# [Exercise instructions]
Scan the listing for the word "佛法徧一切处" and report every line that contains it.

# [Input for this task]
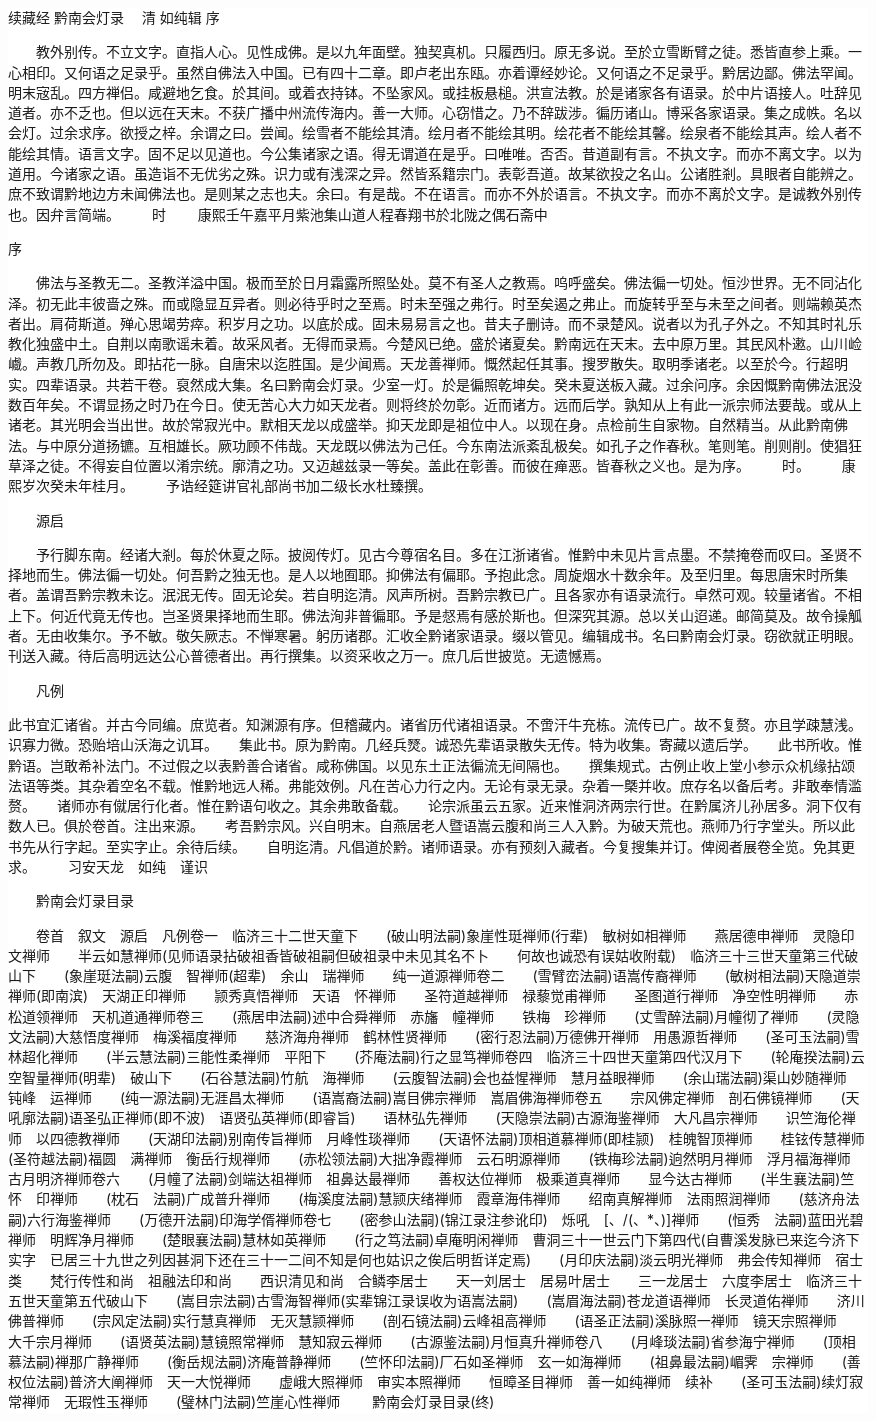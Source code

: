 续藏经   黔南会灯录
　清 如纯辑
 序

　　教外别传。不立文字。直指人心。见性成佛。是以九年面壁。独契真机。只履西归。原无多说。至於立雪断臂之徒。悉皆直参上乘。一心相印。又何语之足录乎。虽然自佛法入中国。已有四十二章。即卢老出东瓯。亦着谭经妙论。又何语之不足录乎。黔居边鄙。佛法罕闻。明末宼乱。四方禅侣。咸避地乞食。於其间。或着衣持钵。不坠家风。或挂板悬槌。洪宣法教。於是诸家各有语录。於中片语接人。吐辞见道者。亦不乏也。但以远在天末。不获广播中州流传海内。善一大师。心窃惜之。乃不辞跋涉。徧历诸山。博采各家语录。集之成帙。名以会灯。过余求序。欲授之梓。余谓之曰。尝闻。绘雪者不能绘其清。绘月者不能绘其明。绘花者不能绘其馨。绘泉者不能绘其声。绘人者不能绘其情。语言文字。固不足以见道也。今公集诸家之语。得无谓道在是乎。曰唯唯。否否。昔道副有言。不执文字。而亦不离文字。以为道用。今诸家之语。虽造诣不无优劣之殊。识力或有浅深之异。然皆系籍宗门。表彰吾道。故某欲投之名山。公诸胜剎。具眼者自能辨之。庶不致谓黔地边方未闻佛法也。是则某之志也夫。余曰。有是哉。不在语言。而亦不外於语言。不执文字。而亦不离於文字。是诚教外别传也。因弁言简端。
　　时
　　康熙壬午嘉平月紫池集山道人程春翔书於北陇之偶石斋中

 序

　　佛法与圣教无二。圣教洋溢中国。极而至於日月霜露所照坠处。莫不有圣人之教焉。呜呼盛矣。佛法徧一切处。恒沙世界。无不同沾化泽。初无此丰彼啬之殊。而或隐显互异者。则必待乎时之至焉。时未至强之弗行。时至矣遏之弗止。而旋转乎至与未至之间者。则端赖英杰者出。肩荷斯道。殚心思竭劳瘁。积岁月之功。以底於成。固未易易言之也。昔夫子删诗。而不录楚风。说者以为孔子外之。不知其时礼乐教化独盛中土。自荆以南歌谣未着。故采风者。无得而录焉。今楚风已绝。盛於诸夏矣。黔南远在天末。去中原万里。其民风朴遫。山川崄巇。声教几所勿及。即拈花一脉。自唐宋以迄胜国。是少闻焉。天龙善禅师。慨然起任其事。搜罗散失。取明季诸老。以至於今。行超明实。四辈语录。共若干卷。裒然成大集。名曰黔南会灯录。少室一灯。於是徧照乾坤矣。癸未夏送板入藏。过余问序。余因慨黔南佛法泯没数百年矣。不谓显扬之时乃在今日。使无苦心大力如天龙者。则将终於勿彰。近而诸方。远而后学。孰知从上有此一派宗师法要哉。或从上诸老。其光明会当出世。故於常寂光中。默相天龙以成盛举。抑天龙即是祖位中人。以现在身。点检前生自家物。自然精当。从此黔南佛法。与中原分道扬镳。互相雄长。厥功顾不伟哉。天龙既以佛法为己任。今东南法派紊乱极矣。如孔子之作春秋。笔则笔。削则削。使猖狂草泽之徒。不得妄自位置以淆宗统。廓清之功。又迈越兹录一等矣。盖此在彰善。而彼在瘅恶。皆春秋之义也。是为序。
　　时。
　　康熙岁次癸未年桂月。
　　予诰经筵讲官礼部尚书加二级长水杜臻撰。

　　源启

　　予行脚东南。经诸大剎。每於休夏之际。披阅传灯。见古今尊宿名目。多在江浙诸省。惟黔中未见片言点墨。不禁掩卷而叹曰。圣贤不择地而生。佛法徧一切处。何吾黔之独无也。是人以地囿耶。抑佛法有偏耶。予抱此念。周旋烟水十数余年。及至归里。每思唐宋时所集者。盖谓吾黔宗教未讫。泯泯无传。固无论矣。若自明迄清。风声所树。吾黔宗教已广。且各家亦有语录流行。卓然可观。较量诸省。不相上下。何近代竟无传也。岂圣贤果择地而生耶。佛法洵非普徧耶。予是惄焉有感於斯也。但深究其源。总以关山迢递。邮简莫及。故令操觚者。无由收集尔。予不敏。敬矢厥志。不惮寒暑。躬历诸郡。汇收全黔诸家语录。缀以管见。编辑成书。名曰黔南会灯录。窃欲就正明眼。刊送入藏。待后高明远达公心普德者出。再行撰集。以资采收之万一。庶几后世披览。无遗憾焉。

　　凡例

此书宜汇诸省。并古今同编。庶览者。知渊源有序。但稽藏内。诸省历代诸祖语录。不啻汗牛充栋。流传已广。故不复赘。亦且学疎慧浅。识寡力微。恐贻培山沃海之讥耳。　　集此书。原为黔南。几经兵燹。诚恐先辈语录散失无传。特为收集。寄藏以遗后学。　　此书所收。惟黔语。岂敢希补法门。不过假之以表黔善合诸省。咸称佛国。以见东土正法徧流无间隔也。　　撰集规式。古例止收上堂小参示众机缘拈颂法语等类。其杂着空名不载。惟黔地远人稀。弗能效例。凡在苦心力行之内。无论有录无录。杂着一槩并收。庶存名以备后考。非敢奉情滥赘。　　诸师亦有僦居行化者。惟在黔语句收之。其余弗敢备载。　　论宗派虽云五家。近来惟洞济两宗行世。在黔属济儿孙居多。洞下仅有数人已。俱於卷首。注出来源。　　考吾黔宗风。兴自明末。自燕居老人暨语嵩云腹和尚三人入黔。为破天荒也。燕师乃行字堂头。所以此书先从行字起。至实字止。余待后续。　　自明迄清。凡倡道於黔。诸师语录。亦有预刻入藏者。今复搜集并订。俾阅者展卷全览。免其更求。
　　习安天龙　如纯　谨识

　　黔南会灯录目录

　　卷首　叙文　源启　凡例卷一　临济三十二世天童下　　(破山明法嗣)象崖性珽禅师(行辈)　敏树如相禅师　　燕居德申禅师　灵隐印文禅师　　半云如慧禅师(见师语录拈破祖香皆破祖嗣但破祖录中未见其名不卜　　何故也诚恐有误姑收附载)　临济三十三世天童第三代破山下　　(象崖珽法嗣)云腹　智禅师(超辈)　余山　瑞禅师　　纯一道源禅师卷二　　(雪臂峦法嗣)语嵩传裔禅师　　(敏树相法嗣)天隐道崇禅师(即南滨)　天湖正印禅师　　颕秀真悟禅师　天语　怀禅师　　圣符道越禅师　禄藜觉甫禅师　　圣图道行禅师　净空性明禅师　　赤松道领禅师　天机道通禅师卷三　　(燕居申法嗣)述中合舜禅师　赤旛　幢禅师　　铁梅　珍禅师　　(丈雪醉法嗣)月幢彻了禅师　　(灵隐文法嗣)大慈悟度禅师　梅溪福度禅师　　慈济海舟禅师　鹤林性贤禅师　　(密行忍法嗣)万德佛开禅师　用愚源哲禅师　　(圣可玉法嗣)雪林超化禅师　　(半云慧法嗣)三能性柔禅师　平阳下　　(芥庵法嗣)行之显笃禅师卷四　临济三十四世天童第四代汉月下　　(轮庵揆法嗣)云空智量禅师(明辈)　破山下　　(石谷慧法嗣)竹航　海禅师　　(云腹智法嗣)会也益惺禅师　慧月益眼禅师　　(余山瑞法嗣)渠山妙随禅师　钝峰　运禅师　　(纯一源法嗣)无涯昌太禅师　　(语嵩裔法嗣)嵩目佛宗禅师　嵩眉佛海禅师卷五　　宗风佛定禅师　剖石佛镜禅师　　(天吼廓法嗣)语圣弘正禅师(即不波)　语贤弘英禅师(即睿旨)　　语林弘先禅师　　(天隐崇法嗣)古源海鉴禅师　大凡昌宗禅师　　识竺海伦禅师　以四德教禅师　　(天湖印法嗣)别南传旨禅师　月峰性琰禅师　　(天语怀法嗣)顶相道慕禅师(即桂颕)　桂魄智顶禅师　　桂铉传慧禅师　　(圣符越法嗣)福圆　满禅师　衡岳行规禅师　　(赤松领法嗣)大拙净霞禅师　云石明源禅师　　(铁梅珍法嗣)逈然明月禅师　浮月福海禅师　　古月明济禅师卷六　　(月幢了法嗣)剑端达祖禅师　祖鼻达最禅师　　善权达位禅师　极乘道真禅师　　显今达古禅师　　(半生襄法嗣)竺怀　印禅师　　(枕石　法嗣)广成普升禅师　　(梅溪度法嗣)慧颕庆绪禅师　霞章海伟禅师　　绍南真解禅师　法雨照润禅师　　(慈济舟法嗣)六行海鉴禅师　　(万德开法嗣)印海学偦禅师卷七　　(密参山法嗣)(锦江录注参讹印)　烁吼　[、/(、*、)]禅师　　(恒秀　法嗣)蓝田光碧禅师　明辉净月禅师　　(楚眼襄法嗣)慧林如英禅师　　(行之笃法嗣)卓庵明闲禅师　曹洞三十一世云门下第四代(自曹溪发脉已来迄今济下实字　已居三十九世之列因甚洞下还在三十一二间不知是何也姑识之俟后明哲详定焉)　　(月印庆法嗣)淡云明光禅师　弗会传知禅师　宿士类　　梵行传性和尚　祖融法印和尚　　西识清见和尚　合鳞李居士　　天一刘居士　居易叶居士　　三一龙居士　六度李居士　临济三十五世天童第五代破山下　　(嵩目宗法嗣)古雪海智禅师(实辈锦江录误收为语嵩法嗣)　　(嵩眉海法嗣)苍龙道语禅师　长灵道佑禅师　　济川佛普禅师　　(宗风定法嗣)实行慧真禅师　无灭慧颕禅师　　(剖石镜法嗣)云峰祖高禅师　　(语圣正法嗣)溪脉照一禅师　镜天宗照禅师　　大千宗月禅师　　(语贤英法嗣)慧镜照常禅师　慧知寂云禅师　　(古源鉴法嗣)月恒真升禅师卷八　　(月峰琰法嗣)省参海宁禅师　　(顶相慕法嗣)禅那广静禅师　　(衡岳规法嗣)济庵普静禅师　　(竺怀印法嗣)厂石如圣禅师　玄一如海禅师　　(祖鼻最法嗣)嵋霁　宗禅师　　(善权位法嗣)普济大阐禅师　天一大悦禅师　　虚峨大照禅师　审实本照禅师　　恒暲圣目禅师　善一如纯禅师　续补　　(圣可玉法嗣)续灯寂常禅师　无瑕性玉禅师　　(璧林门法嗣)竺崖心性禅师
　　黔南会灯录目录(终)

# [Result below]
　　佛法与圣教无二。圣教洋溢中国。极而至於日月霜露所照坠处。莫不有圣人之教焉。呜呼盛矣。佛法徧一切处。恒沙世界。无不同沾化泽。初无此丰彼啬之殊。而或隐显互异者。则必待乎时之至焉。时未至强之弗行。时至矣遏之弗止。而旋转乎至与未至之间者。则端赖英杰者出。肩荷斯道。殚心思竭劳瘁。积岁月之功。以底於成。固未易易言之也。昔夫子删诗。而不录楚风。说者以为孔子外之。不知其时礼乐教化独盛中土。自荆以南歌谣未着。故采风者。无得而录焉。今楚风已绝。盛於诸夏矣。黔南远在天末。去中原万里。其民风朴遫。山川崄巇。声教几所勿及。即拈花一脉。自唐宋以迄胜国。是少闻焉。天龙善禅师。慨然起任其事。搜罗散失。取明季诸老。以至於今。行超明实。四辈语录。共若干卷。裒然成大集。名曰黔南会灯录。少室一灯。於是徧照乾坤矣。癸未夏送板入藏。过余问序。余因慨黔南佛法泯没数百年矣。不谓显扬之时乃在今日。使无苦心大力如天龙者。则将终於勿彰。近而诸方。远而后学。孰知从上有此一派宗师法要哉。或从上诸老。其光明会当出世。故於常寂光中。默相天龙以成盛举。抑天龙即是祖位中人。以现在身。点检前生自家物。自然精当。从此黔南佛法。与中原分道扬镳。互相雄长。厥功顾不伟哉。天龙既以佛法为己任。今东南法派紊乱极矣。如孔子之作春秋。笔则笔。削则削。使猖狂草泽之徒。不得妄自位置以淆宗统。廓清之功。又迈越兹录一等矣。盖此在彰善。而彼在瘅恶。皆春秋之义也。是为序。
　　予行脚东南。经诸大剎。每於休夏之际。披阅传灯。见古今尊宿名目。多在江浙诸省。惟黔中未见片言点墨。不禁掩卷而叹曰。圣贤不择地而生。佛法徧一切处。何吾黔之独无也。是人以地囿耶。抑佛法有偏耶。予抱此念。周旋烟水十数余年。及至归里。每思唐宋时所集者。盖谓吾黔宗教未讫。泯泯无传。固无论矣。若自明迄清。风声所树。吾黔宗教已广。且各家亦有语录流行。卓然可观。较量诸省。不相上下。何近代竟无传也。岂圣贤果择地而生耶。佛法洵非普徧耶。予是惄焉有感於斯也。但深究其源。总以关山迢递。邮简莫及。故令操觚者。无由收集尔。予不敏。敬矢厥志。不惮寒暑。躬历诸郡。汇收全黔诸家语录。缀以管见。编辑成书。名曰黔南会灯录。窃欲就正明眼。刊送入藏。待后高明远达公心普德者出。再行撰集。以资采收之万一。庶几后世披览。无遗憾焉。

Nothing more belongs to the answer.